The strategy strongly focuses on trans people’s and intersex people’s rights. Among other things, it highlights the need to include trans people and intersex people in anti-discrimination legislation. The strategy addresses that trans people should be able to change their legal gender based on self-identification and that countries should prohibit genital surgery on intersex children. The EU commission also suggests a ban on the EU level against forcing trans people to sterilise themselves in order to be able to change their legal gender.
– Swedish politicians really have homework to do in order for us to live up to the strategy.
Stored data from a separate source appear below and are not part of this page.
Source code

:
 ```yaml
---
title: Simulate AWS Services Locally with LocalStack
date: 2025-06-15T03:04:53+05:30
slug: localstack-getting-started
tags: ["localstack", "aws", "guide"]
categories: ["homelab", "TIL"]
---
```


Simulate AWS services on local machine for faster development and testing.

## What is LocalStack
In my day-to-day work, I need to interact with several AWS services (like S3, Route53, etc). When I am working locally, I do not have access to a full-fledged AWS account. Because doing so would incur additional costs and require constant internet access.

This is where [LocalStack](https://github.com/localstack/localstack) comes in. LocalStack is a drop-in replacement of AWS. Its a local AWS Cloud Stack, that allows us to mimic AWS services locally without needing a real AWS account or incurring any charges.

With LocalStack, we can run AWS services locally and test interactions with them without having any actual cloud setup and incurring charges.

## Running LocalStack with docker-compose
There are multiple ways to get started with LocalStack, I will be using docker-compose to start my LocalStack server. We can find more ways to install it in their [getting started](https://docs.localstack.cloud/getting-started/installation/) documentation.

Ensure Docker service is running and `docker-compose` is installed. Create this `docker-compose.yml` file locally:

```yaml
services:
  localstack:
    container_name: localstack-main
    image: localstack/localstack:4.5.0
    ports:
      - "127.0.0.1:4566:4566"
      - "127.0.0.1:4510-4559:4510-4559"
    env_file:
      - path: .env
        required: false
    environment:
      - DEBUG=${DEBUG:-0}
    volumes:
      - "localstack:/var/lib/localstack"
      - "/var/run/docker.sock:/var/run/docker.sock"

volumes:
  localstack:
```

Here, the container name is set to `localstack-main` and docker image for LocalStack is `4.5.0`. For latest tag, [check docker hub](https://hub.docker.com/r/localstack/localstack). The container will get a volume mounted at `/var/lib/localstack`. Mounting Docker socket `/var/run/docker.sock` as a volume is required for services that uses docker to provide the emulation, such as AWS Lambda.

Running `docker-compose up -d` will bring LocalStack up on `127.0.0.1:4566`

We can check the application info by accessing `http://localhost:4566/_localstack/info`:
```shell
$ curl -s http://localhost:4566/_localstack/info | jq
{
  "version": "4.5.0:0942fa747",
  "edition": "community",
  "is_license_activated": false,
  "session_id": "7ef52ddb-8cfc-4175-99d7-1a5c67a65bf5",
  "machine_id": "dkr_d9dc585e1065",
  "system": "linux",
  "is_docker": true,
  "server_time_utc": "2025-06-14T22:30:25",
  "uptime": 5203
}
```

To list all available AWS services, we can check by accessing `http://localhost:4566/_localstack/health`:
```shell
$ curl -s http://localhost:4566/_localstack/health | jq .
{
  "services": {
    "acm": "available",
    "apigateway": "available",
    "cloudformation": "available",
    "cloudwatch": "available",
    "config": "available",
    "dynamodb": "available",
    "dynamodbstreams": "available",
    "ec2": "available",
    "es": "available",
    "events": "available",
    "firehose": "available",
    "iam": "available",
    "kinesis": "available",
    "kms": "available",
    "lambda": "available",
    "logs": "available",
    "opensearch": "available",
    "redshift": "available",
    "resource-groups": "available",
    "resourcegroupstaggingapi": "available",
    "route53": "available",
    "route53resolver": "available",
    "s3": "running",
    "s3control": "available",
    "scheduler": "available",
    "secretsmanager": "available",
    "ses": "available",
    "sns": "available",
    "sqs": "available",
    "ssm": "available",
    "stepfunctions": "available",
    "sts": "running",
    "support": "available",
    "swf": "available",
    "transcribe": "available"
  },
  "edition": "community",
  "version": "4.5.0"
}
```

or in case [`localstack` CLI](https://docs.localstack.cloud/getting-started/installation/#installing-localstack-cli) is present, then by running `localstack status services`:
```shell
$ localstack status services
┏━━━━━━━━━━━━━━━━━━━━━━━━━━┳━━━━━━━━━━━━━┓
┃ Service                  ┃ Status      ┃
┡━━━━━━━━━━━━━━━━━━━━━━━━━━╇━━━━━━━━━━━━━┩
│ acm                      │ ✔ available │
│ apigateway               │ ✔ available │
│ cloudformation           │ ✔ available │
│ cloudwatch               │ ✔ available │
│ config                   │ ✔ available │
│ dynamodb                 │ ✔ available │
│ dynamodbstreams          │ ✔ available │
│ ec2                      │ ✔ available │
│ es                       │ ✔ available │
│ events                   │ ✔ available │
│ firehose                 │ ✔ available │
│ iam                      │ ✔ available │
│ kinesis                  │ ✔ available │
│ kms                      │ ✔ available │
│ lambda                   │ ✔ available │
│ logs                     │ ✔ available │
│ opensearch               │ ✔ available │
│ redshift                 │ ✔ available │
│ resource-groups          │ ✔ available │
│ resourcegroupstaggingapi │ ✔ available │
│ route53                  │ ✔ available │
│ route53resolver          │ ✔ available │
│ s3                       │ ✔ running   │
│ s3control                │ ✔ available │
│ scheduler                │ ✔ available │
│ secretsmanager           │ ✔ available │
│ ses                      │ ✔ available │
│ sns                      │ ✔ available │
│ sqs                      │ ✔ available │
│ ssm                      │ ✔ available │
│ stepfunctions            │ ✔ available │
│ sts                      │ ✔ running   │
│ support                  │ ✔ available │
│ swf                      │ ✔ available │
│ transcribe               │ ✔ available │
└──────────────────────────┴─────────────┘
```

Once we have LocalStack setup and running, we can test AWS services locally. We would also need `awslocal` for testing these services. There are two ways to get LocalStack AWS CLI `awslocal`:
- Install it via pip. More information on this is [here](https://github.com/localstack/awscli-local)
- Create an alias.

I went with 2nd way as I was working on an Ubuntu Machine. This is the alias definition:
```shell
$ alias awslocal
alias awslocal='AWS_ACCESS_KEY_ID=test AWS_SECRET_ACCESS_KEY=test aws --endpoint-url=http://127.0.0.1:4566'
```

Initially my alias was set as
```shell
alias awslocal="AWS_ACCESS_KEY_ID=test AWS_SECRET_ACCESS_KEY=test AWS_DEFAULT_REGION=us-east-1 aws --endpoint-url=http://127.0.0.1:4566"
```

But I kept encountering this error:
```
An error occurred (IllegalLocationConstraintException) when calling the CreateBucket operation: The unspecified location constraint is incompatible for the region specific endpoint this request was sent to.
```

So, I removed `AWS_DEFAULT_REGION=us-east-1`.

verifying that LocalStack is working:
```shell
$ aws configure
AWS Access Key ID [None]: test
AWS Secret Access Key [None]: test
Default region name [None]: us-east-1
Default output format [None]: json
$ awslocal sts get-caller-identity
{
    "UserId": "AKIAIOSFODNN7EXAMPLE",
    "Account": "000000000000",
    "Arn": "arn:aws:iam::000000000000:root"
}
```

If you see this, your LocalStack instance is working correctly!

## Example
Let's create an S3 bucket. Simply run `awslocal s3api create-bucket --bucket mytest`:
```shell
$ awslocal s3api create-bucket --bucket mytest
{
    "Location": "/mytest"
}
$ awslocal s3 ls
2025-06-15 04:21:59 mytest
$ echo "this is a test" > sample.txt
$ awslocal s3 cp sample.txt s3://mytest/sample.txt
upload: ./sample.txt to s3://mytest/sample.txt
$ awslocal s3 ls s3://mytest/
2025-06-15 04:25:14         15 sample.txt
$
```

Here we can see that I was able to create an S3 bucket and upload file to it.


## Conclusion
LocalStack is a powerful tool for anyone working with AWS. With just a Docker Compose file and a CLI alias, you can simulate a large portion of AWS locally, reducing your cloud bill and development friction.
Sweden needs to ban early genital surgery on intersex children. We also need to, more clearly, include intersex people in the anti-discrimination legislation and we need a new gender recognition act now, says RFSL’s president Deidre Palacios.
The strategy contains many new propositions. The commission suggests that all EU countries should recognise family ties established in another EU country. That means that two men who have gotten married in Sweden would be able to stay married even if they move to a country where same-sex couples cannot marry. It also means that a female couple who move to Sweden with their child both would be recognised as parents here too, which is not the case today.
Another proposition is that hate crime should be added to the list of EU common crimes, which would mean that hate crimes against LGBTQI people would be a punishable offence in all countries.